Dans le premier chapitre, il commence par dresser l'historique des tensions entre le Japon -l'armée du Kwantung plutôt- et l'URSS sur la frontière de la Mongolie et du Mandchoukouo. A noter que durant l'incident du lac Khasan, en juillet 1938, le succès final des Soviétiques est dû selon lui pour bonne partie à l'intervention de l'aviation, et en particulier des bombardiers lourds TB-3 et moyens SB-2 qui opèrent en masse. A ce moment-là, l'aviation japonaise, très engagée en Chine, n'est pas encore très présente. La situation se dégrade pourtant rapidement avec la signature d'un pacte mutuel entre Moscou et la République de Mongolie en 1936 et l'installation de troupes soviétiques sur place dès l'année suivante. Ce renfort encourage les revendications des Mongols, alors que l'état-major général japonais, lui, est surtout préoccupé par la guerre en Chine.
En 1939, aux 766 appareils soviétiques, concentrés essentiellement dans un régiment mixte de bombardiers et un autre de chasse, font face 274 appareils japonais. Mais les pilotes nippons sont beaucoup plus expérimentés, et certains dépassent les 1 000 heures de vol. Les biplans sont encore présents de chaque côté (Ki-10 contre I-15, puis I-153), mais les monoplans (I-16 et surtout Ki-27) tiennent le haut du pavé. En revanche, les Soviétiques disposent de bien plus de bombardiers SB-2, R-5 biplans ou TB-3 que les Japonais et leurs Ki-21, BR-20 italiens, Ki-15, 30 ou 32.
Les incidents se multiplient en mars et dégénèrent finalement en guerre ouverte au mois de mai 1939. Dans les premières semaines de combat aérien, les Japonais ont clairement le dessus. Les VVS transfèrent donc des unités supplémentaires et surtout un groupe d'une vingtaine de pilotes vétérans des combats en Espagne et en Chine. Les Japonais notent la réaction soviétique mais ne peuvent la contrer. Dès le 22 juin, la bataille aérienne voit un certain équilibre s'instaurer. Le Japon change alors de tactique et cherche à frapper les avions soviétiques au sol, mais un raid massif le 27 juin n'apporte que des résultats mitigés.
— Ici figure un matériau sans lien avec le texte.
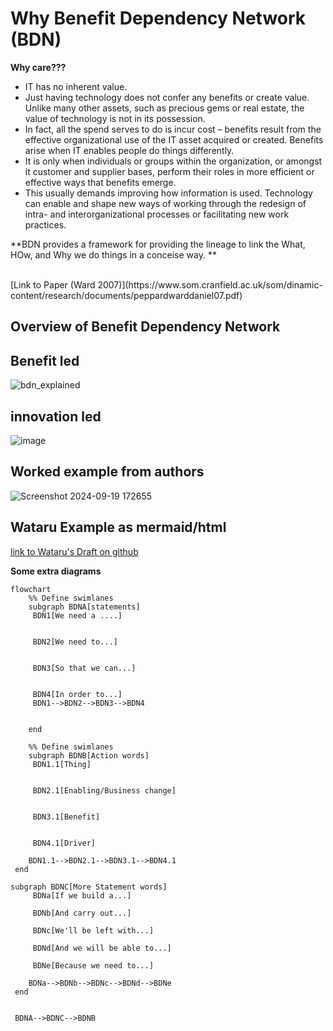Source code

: # Why Benefit Dependency Network (BDN)
**Why care???**
<br>
- IT has no inherent value. 
- Just having technology does not confer any benefits or create value. Unlike many other assets, such as precious gems or real estate, the value of technology is not in its possession. 
- In fact, all the spend serves to do is incur cost – benefits result from the effective organizational use of the IT asset acquired or created. Benefits arise when IT enables people do things differently. 
- It is only when individuals or groups within the organization, or amongst it customer and supplier bases, perform their roles in more efficient or effective ways that benefits emerge.
- This usually demands improving how information is used. Technology can enable and shape new ways of working through the redesign of intra- and interorganizational processes or facilitating new work practices. 

**BDN provides a framework for providing the lineage to link the What, HOw, and Why we do things in a conceise way.  **

<br>
[Link to Paper (Ward 2007)](https://www.som.cranfield.ac.uk/som/dinamic-content/research/documents/peppardwarddaniel07.pdf)

<br>

**Overview of Benefit Dependency Network**
<br>
---

**Benefit led**
<br>
---
![bdn_explained](https://github.com/user-attachments/assets/fc981acb-1a2b-4e63-9f3c-2084bfc98a1e)

**innovation led**
<br>
---
![image](https://github.com/user-attachments/assets/c582fa36-f2d7-4e9b-a6b8-ab501de42803)


**Worked example from authors**
<br>
---
![Screenshot 2024-09-19 172655](https://github.com/user-attachments/assets/d3ef433c-fece-413f-a2c3-cec95aa37f65)

**Wataru Example as mermaid/html**
<br>
---
[link to Wataru's Draft on github](https://wutansmash.github.io/bdn)




**Some extra diagrams**
```mermaid
flowchart 
    %% Define swimlanes
    subgraph BDNA[statements]
     BDN1[We need a ....]
    

     BDN2[We need to...]
    

     BDN3[So that we can...]
    

     BDN4[In order to...]
     BDN1-->BDN2-->BDN3-->BDN4


    end

    %% Define swimlanes
    subgraph BDNB[Action words]
     BDN1.1[Thing]
    

     BDN2.1[Enabling/Business change]
    

     BDN3.1[Benefit]
    

     BDN4.1[Driver]
    
    BDN1.1-->BDN2.1-->BDN3.1-->BDN4.1
 end

subgraph BDNC[More Statement words]
     BDNa[If we build a...]
    
     BDNb[And carry out...]

     BDNc[We'll be left with...]

     BDNd[And we will be able to...]
    
     BDNe[Because we need to...]
    
    BDNa-->BDNb-->BDNc-->BDNd-->BDNe
 end


 BDNA-->BDNC-->BDNB
```
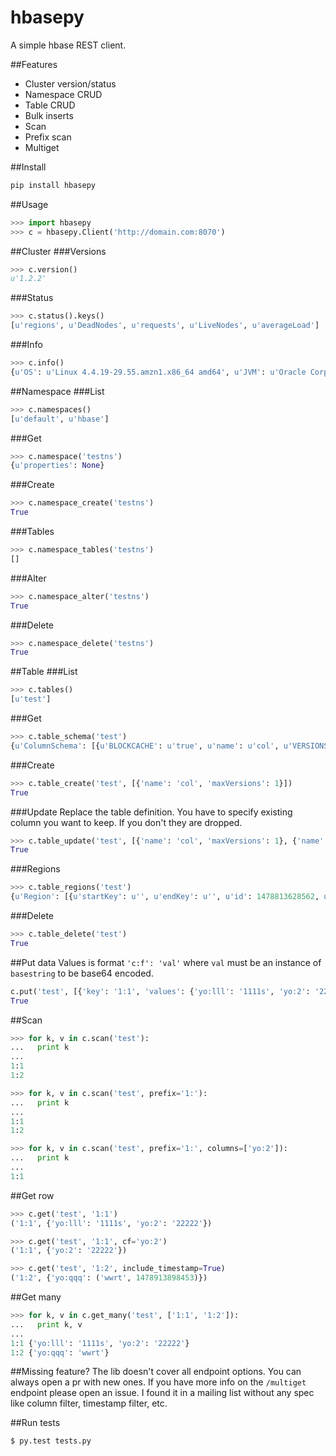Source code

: # hbasepy
A simple hbase REST client. 

##Features
- Cluster version/status
- Namespace CRUD
- Table CRUD
- Bulk inserts
- Scan
- Prefix scan
- Multiget

##Install
```sh
pip install hbasepy
```

##Usage
```py
>>> import hbasepy
>>> c = hbasepy.Client('http://domain.com:8070')
```

##Cluster
###Versions
```py
>>> c.version()
u'1.2.2'
```

###Status
```py
>>> c.status().keys()
[u'regions', u'DeadNodes', u'requests', u'LiveNodes', u'averageLoad']
```

###Info
```py
>>> c.info()
{u'OS': u'Linux 4.4.19-29.55.amzn1.x86_64 amd64', u'JVM': u'Oracle Corporation 1.8.0_101-25.101-b13', u'REST': u'0.0.3', u'Jersey': u'1.9', u'Server': u'jetty/6.1.26'}
```

##Namespace
###List
```py
>>> c.namespaces()
[u'default', u'hbase']
```

###Get
```py
>>> c.namespace('testns')
{u'properties': None}
```

###Create
```py
>>> c.namespace_create('testns')
True
```

###Tables
```py
>>> c.namespace_tables('testns')
[]
```

###Alter
```py
>>> c.namespace_alter('testns')
True
```

###Delete
```py
>>> c.namespace_delete('testns')
True
```

##Table
###List
```py
>>> c.tables()
[u'test']
```

###Get
```py
>>> c.table_schema('test')
{u'ColumnSchema': [{u'BLOCKCACHE': u'true', u'name': u'col', u'VERSIONS': u'1', u'KEEP_DELETED_CELLS': u'FALSE', u'maxVersions': u'1', u'BLOCKSIZE': u'65536', u'MIN_VERSIONS': u'0', u'DATA_BLOCK_ENCODING': u'NONE', u'REPLICATION_SCOPE': u'0', u'TTL': u'2147483647', u'IN_MEMORY': u'false', u'BLOOMFILTER': u'ROW', u'COMPRESSION': u'NONE'}], u'name': u'test', u'IS_META': u'false'}
```

###Create
```py
>>> c.table_create('test', [{'name': 'col', 'maxVersions': 1}])
True
```

###Update
Replace the table definition. You have to specify existing column you want to keep. If you don't they are dropped.
```py
>>> c.table_update('test', [{'name': 'col', 'maxVersions': 1}, {'name': 'col2'}])
True
```

###Regions
```py
>>> c.table_regions('test')
{u'Region': [{u'startKey': u'', u'endKey': u'', u'id': 1478813628562, u'name': u'test,,1478813628562.c905e2fcc2e543bc139bbd5796bf3de3.', u'location': u'ip-X-X-X-X.us-west-2.compute.internal:16020'}], u'name': u'test'}
```

###Delete
```py
>>> c.table_delete('test')
True
```

##Put data
Values is format `'c:f': 'val'` where `val` must be an instance of `basestring` to be base64 encoded.
```py
c.put('test', [{'key': '1:1', 'values': {'yo:lll': '1111s', 'yo:2': '22222'}}, {'key': '1:2', 'values': {'yo:qqq': 'wwrt'}}])
True
```

##Scan
```py
>>> for k, v in c.scan('test'):
...   print k
...
1:1
1:2

>>> for k, v in c.scan('test', prefix='1:'):
...   print k
...
1:1
1:2

>>> for k, v in c.scan('test', prefix='1:', columns=['yo:2']):
...   print k
...
1:1
```

##Get row
```py
>>> c.get('test', '1:1')
('1:1', {'yo:lll': '1111s', 'yo:2': '22222'})

>>> c.get('test', '1:1', cf='yo:2')
('1:1', {'yo:2': '22222'})

>>> c.get('test', '1:2', include_timestamp=True)
('1:2', {'yo:qqq': ('wwrt', 1478913898453)})
```

##Get many
```py
>>> for k, v in c.get_many('test', ['1:1', '1:2']):
...   print k, v
...
1:1 {'yo:lll': '1111s', 'yo:2': '22222'}
1:2 {'yo:qqq': 'wwrt'}
```

##Missing feature?
The lib doesn't cover all endpoint options. You can always open a pr with new ones. If you have more info on the `/multiget` endpoint please open an issue. I found it in a mailing list without any spec like column filter, timestamp filter, etc. 

##Run tests
```sh
$ py.test tests.py
```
Les 2 et 3 juillet, lors d'un renouveau de l'offensive japonaise au sol, Joukov, qui a pris le commandement des troupes soviétiques, fait un usage intensif des bombardiers et avions d'attaque au sol des VVS pour combler son manque d'infanterie, tout comme il le fait avec les chars pour briser les pointes japonaises. Les VVS commencent déjà à obtenir la supériorité aérienne pendant certains moments de la bataille. Des deux côtés, les revendications des victoires aériennes sont très exagérées.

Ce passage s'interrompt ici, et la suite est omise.